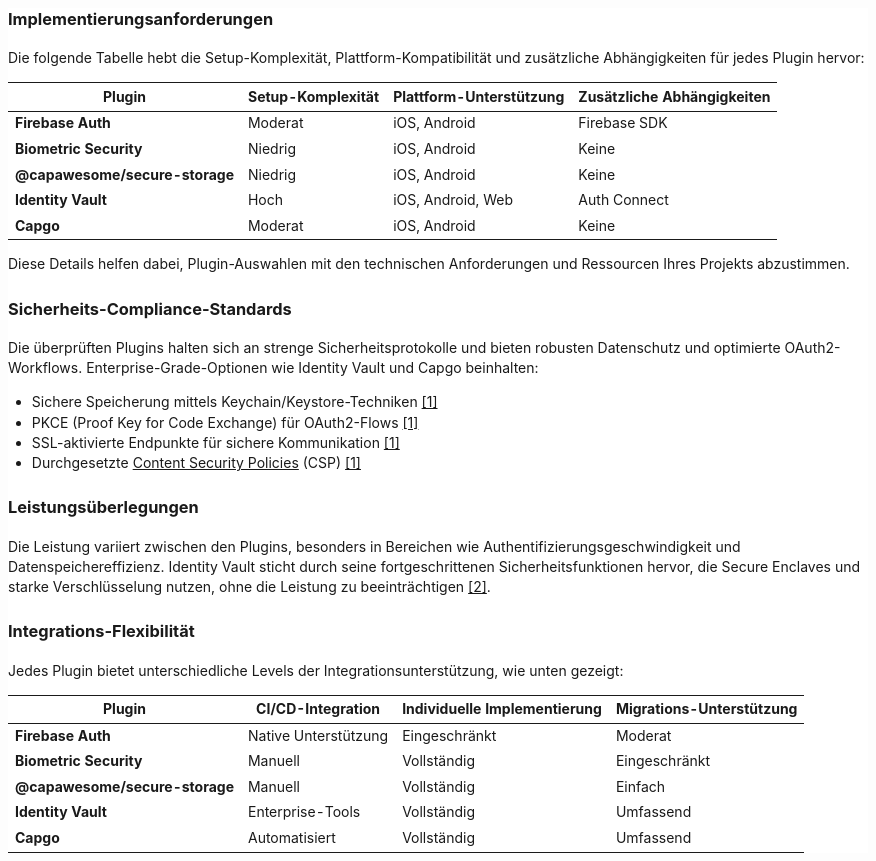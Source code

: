 ### Implementierungsanforderungen

Die folgende Tabelle hebt die Setup-Komplexität, Plattform-Kompatibilität und zusätzliche Abhängigkeiten für jedes Plugin hervor:

| Plugin | Setup-Komplexität | Plattform-Unterstützung | Zusätzliche Abhängigkeiten |
| --- | --- | --- | --- |
| **Firebase Auth** | Moderat | iOS, Android | Firebase SDK |
| **Biometric Security** | Niedrig | iOS, Android | Keine |
| **@capawesome/secure-storage** | Niedrig | iOS, Android | Keine |
| **Identity Vault** | Hoch | iOS, Android, Web | Auth Connect |
| **Capgo** | Moderat | iOS, Android | Keine |

Diese Details helfen dabei, Plugin-Auswahlen mit den technischen Anforderungen und Ressourcen Ihres Projekts abzustimmen.

### Sicherheits-Compliance-Standards

Die überprüften Plugins halten sich an strenge Sicherheitsprotokolle und bieten robusten Datenschutz und optimierte OAuth2-Workflows. Enterprise-Grade-Optionen wie Identity Vault und Capgo beinhalten:

-   Sichere Speicherung mittels Keychain/Keystore-Techniken [\[1\]](https://capacitorjs.com/docs/guides/security)
-   PKCE (Proof Key for Code Exchange) für OAuth2-Flows [\[1\]](https://capacitorjs.com/docs/guides/security)
-   SSL-aktivierte Endpunkte für sichere Kommunikation [\[1\]](https://capacitorjs.com/docs/guides/security)
-   Durchgesetzte [Content Security Policies](https://capgo.app/security/) (CSP) [\[1\]](https://capacitorjs.com/docs/guides/security)

### Leistungsüberlegungen

Die Leistung variiert zwischen den Plugins, besonders in Bereichen wie Authentifizierungsgeschwindigkeit und Datenspeichereffizienz. Identity Vault sticht durch seine fortgeschrittenen Sicherheitsfunktionen hervor, die Secure Enclaves und starke Verschlüsselung nutzen, ohne die Leistung zu beeinträchtigen [\[2\]](https://capacitorjs.com/docs/plugins/enterprise).

### Integrations-Flexibilität

Jedes Plugin bietet unterschiedliche Levels der Integrationsunterstützung, wie unten gezeigt:

| Plugin | CI/CD-Integration | Individuelle Implementierung | Migrations-Unterstützung |
| --- | --- | --- | --- |
| **Firebase Auth** | Native Unterstützung | Eingeschränkt | Moderat |
| **Biometric Security** | Manuell | Vollständig | Eingeschränkt |
| **@capawesome/secure-storage** | Manuell | Vollständig | Einfach |
| **Identity Vault** | Enterprise-Tools | Vollständig | Umfassend |
| **Capgo** | Automatisiert | Vollständig | Umfassend |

▬▬▬▬▬▬

(Exercise directions): Each line of the records that contains the string "Plugins" must be copied.

(Response):
Die überprüften Plugins halten sich an strenge Sicherheitsprotokolle und bieten robusten Datenschutz und optimierte OAuth2-Workflows. Enterprise-Grade-Optionen wie Identity Vault und Capgo beinhalten:
Die Leistung variiert zwischen den Plugins, besonders in Bereichen wie Authentifizierungsgeschwindigkeit und Datenspeichereffizienz. Identity Vault sticht durch seine fortgeschrittenen Sicherheitsfunktionen hervor, die Secure Enclaves und starke Verschlüsselung nutzen, ohne die Leistung zu beeinträchtigen [\[2\]](https://capacitorjs.com/docs/plugins/enterprise).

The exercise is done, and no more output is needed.